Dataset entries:
--- START ---

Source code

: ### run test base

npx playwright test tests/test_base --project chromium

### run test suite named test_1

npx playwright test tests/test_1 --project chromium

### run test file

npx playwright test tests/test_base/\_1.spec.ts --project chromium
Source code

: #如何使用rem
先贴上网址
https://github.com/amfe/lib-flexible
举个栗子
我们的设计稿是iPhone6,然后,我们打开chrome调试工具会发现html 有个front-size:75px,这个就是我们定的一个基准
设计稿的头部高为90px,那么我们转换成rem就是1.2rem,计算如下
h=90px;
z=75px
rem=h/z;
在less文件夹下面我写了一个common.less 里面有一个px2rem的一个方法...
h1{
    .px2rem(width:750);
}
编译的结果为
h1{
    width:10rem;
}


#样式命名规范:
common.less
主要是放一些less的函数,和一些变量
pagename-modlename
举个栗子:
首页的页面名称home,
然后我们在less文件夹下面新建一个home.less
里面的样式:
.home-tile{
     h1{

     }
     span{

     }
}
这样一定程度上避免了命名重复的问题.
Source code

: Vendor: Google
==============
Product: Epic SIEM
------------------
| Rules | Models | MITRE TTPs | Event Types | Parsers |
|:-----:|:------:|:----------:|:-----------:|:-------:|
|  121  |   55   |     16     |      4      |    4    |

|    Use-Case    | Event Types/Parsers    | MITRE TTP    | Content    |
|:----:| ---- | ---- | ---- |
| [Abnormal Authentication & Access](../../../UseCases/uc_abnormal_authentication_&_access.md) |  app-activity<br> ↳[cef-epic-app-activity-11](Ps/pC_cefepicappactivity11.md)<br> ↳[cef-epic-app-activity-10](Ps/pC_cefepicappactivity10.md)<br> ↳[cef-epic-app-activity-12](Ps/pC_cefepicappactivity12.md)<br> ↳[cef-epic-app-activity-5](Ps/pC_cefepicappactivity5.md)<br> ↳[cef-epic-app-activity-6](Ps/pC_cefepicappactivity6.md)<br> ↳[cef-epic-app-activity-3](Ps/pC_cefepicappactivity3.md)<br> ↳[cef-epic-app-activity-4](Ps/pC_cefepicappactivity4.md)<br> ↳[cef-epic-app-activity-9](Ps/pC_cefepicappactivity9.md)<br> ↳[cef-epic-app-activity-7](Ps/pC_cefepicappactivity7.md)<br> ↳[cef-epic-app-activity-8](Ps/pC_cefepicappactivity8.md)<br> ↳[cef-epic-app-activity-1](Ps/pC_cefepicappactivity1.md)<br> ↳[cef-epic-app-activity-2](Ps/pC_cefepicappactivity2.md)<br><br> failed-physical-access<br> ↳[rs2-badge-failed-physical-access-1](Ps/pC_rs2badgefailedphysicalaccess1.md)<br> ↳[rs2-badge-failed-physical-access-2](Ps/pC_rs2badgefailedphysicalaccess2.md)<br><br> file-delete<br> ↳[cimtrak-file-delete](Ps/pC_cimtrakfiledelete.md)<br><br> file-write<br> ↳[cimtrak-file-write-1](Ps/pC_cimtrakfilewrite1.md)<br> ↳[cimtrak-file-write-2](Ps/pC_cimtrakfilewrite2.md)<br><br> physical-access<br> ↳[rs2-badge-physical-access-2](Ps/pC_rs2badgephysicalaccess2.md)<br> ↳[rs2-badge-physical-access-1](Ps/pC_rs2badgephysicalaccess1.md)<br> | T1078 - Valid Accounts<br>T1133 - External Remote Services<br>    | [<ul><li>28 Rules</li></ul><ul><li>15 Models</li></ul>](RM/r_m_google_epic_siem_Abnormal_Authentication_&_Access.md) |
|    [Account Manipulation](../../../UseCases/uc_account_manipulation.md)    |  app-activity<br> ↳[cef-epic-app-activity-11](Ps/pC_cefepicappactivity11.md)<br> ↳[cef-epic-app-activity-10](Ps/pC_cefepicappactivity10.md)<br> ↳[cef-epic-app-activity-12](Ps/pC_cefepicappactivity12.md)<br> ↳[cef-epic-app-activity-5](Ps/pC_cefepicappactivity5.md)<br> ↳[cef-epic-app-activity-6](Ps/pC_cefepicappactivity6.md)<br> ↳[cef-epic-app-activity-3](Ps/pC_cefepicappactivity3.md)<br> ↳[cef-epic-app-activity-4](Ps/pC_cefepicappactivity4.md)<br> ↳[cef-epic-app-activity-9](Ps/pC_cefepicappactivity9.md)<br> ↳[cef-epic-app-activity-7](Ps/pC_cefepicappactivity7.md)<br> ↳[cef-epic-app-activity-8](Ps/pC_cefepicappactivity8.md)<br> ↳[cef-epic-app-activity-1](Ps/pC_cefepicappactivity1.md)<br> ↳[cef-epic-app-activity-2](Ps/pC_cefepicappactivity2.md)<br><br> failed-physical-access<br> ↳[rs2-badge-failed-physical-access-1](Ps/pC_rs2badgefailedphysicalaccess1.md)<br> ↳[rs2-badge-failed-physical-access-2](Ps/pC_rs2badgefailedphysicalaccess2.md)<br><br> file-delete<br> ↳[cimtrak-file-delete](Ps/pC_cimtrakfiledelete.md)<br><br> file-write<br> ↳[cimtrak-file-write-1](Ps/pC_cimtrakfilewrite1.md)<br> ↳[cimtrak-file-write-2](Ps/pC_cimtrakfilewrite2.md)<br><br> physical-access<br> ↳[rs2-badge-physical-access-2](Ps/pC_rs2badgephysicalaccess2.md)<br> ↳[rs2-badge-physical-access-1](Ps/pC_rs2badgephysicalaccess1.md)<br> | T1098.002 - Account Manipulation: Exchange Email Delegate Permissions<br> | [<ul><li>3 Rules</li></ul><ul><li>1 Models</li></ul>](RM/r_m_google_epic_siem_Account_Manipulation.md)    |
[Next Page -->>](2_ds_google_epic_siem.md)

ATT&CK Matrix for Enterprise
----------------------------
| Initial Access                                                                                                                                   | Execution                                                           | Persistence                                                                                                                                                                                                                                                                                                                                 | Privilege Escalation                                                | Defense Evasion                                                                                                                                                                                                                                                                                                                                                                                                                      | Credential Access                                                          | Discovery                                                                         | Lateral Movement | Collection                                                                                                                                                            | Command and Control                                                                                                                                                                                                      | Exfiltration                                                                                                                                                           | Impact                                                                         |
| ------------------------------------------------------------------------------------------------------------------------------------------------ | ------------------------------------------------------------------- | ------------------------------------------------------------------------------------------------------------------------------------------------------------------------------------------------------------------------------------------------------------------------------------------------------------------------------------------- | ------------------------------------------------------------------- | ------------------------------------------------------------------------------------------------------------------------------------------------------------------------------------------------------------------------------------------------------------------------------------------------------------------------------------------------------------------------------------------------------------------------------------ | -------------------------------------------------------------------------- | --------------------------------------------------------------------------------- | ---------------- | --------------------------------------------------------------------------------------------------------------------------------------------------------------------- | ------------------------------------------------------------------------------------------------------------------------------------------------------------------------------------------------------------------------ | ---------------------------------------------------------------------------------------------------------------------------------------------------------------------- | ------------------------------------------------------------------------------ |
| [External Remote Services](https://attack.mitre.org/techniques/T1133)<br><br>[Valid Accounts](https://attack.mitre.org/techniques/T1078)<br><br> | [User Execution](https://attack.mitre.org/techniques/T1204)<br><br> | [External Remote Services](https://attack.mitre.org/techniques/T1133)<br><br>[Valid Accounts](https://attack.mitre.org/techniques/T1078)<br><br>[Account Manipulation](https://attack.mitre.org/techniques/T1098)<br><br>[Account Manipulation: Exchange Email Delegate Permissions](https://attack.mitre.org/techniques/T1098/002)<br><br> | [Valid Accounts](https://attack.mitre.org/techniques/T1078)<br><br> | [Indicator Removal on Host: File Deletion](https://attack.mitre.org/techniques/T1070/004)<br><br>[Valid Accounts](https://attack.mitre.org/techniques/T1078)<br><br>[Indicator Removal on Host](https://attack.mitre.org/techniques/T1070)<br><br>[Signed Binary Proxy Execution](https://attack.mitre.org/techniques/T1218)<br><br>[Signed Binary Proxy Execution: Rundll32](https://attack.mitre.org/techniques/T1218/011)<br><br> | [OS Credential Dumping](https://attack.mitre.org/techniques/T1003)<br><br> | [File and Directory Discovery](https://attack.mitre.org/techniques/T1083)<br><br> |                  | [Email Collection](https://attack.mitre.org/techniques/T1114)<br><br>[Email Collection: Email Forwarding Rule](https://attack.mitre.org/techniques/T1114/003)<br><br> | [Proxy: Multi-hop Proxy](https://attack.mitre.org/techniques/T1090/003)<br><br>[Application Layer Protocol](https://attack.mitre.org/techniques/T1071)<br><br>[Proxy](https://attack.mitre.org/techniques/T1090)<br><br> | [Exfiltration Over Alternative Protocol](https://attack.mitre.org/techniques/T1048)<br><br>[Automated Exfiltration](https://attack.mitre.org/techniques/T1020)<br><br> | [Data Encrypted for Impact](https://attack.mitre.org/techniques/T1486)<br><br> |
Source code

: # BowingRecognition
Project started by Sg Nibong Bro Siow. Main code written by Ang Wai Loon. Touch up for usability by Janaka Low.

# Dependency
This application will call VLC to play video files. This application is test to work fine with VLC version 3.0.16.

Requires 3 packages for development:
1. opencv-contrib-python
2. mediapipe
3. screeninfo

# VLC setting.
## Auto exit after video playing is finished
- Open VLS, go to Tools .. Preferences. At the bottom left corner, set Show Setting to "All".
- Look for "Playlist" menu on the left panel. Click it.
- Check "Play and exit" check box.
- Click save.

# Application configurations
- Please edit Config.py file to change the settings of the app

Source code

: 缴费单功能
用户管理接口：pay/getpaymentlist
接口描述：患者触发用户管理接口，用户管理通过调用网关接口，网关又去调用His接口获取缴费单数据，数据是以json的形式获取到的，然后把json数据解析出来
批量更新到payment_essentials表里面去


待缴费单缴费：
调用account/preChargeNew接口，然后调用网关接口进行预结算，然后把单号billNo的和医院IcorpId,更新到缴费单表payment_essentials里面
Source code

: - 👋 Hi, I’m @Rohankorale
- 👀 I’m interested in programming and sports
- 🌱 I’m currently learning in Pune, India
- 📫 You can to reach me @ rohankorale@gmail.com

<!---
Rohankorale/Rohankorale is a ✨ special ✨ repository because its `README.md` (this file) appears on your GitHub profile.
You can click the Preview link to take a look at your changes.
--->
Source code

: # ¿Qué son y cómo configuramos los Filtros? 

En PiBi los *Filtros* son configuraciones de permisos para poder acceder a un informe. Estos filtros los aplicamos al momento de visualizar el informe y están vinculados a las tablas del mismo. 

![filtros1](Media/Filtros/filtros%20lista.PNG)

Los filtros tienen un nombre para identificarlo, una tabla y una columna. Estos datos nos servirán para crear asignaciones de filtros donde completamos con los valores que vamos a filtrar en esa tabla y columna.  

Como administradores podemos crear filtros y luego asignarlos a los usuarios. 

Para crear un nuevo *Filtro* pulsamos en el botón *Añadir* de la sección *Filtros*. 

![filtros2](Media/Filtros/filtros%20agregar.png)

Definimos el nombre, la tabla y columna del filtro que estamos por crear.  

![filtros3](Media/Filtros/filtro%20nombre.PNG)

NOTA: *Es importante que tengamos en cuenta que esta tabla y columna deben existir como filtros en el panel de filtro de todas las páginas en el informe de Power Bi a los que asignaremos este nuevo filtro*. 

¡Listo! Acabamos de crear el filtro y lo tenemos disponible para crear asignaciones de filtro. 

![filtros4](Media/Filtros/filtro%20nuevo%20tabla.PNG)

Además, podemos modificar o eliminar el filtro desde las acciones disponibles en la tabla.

--- END ---

Send back an exact copy of only the lines from the line with "# Dependency" up to and including the line with "# Application configurations" in the data above.

# Dependency
This application will call VLC to play video files. This application is test to work fine with VLC version 3.0.16.

Requires 3 packages for development:
1. opencv-contrib-python
2. mediapipe
3. screeninfo

# VLC setting.
## Auto exit after video playing is finished
- Open VLS, go to Tools .. Preferences. At the bottom left corner, set Show Setting to "All".
- Look for "Playlist" menu on the left panel. Click it.
- Check "Play and exit" check box.
- Click save.

# Application configurations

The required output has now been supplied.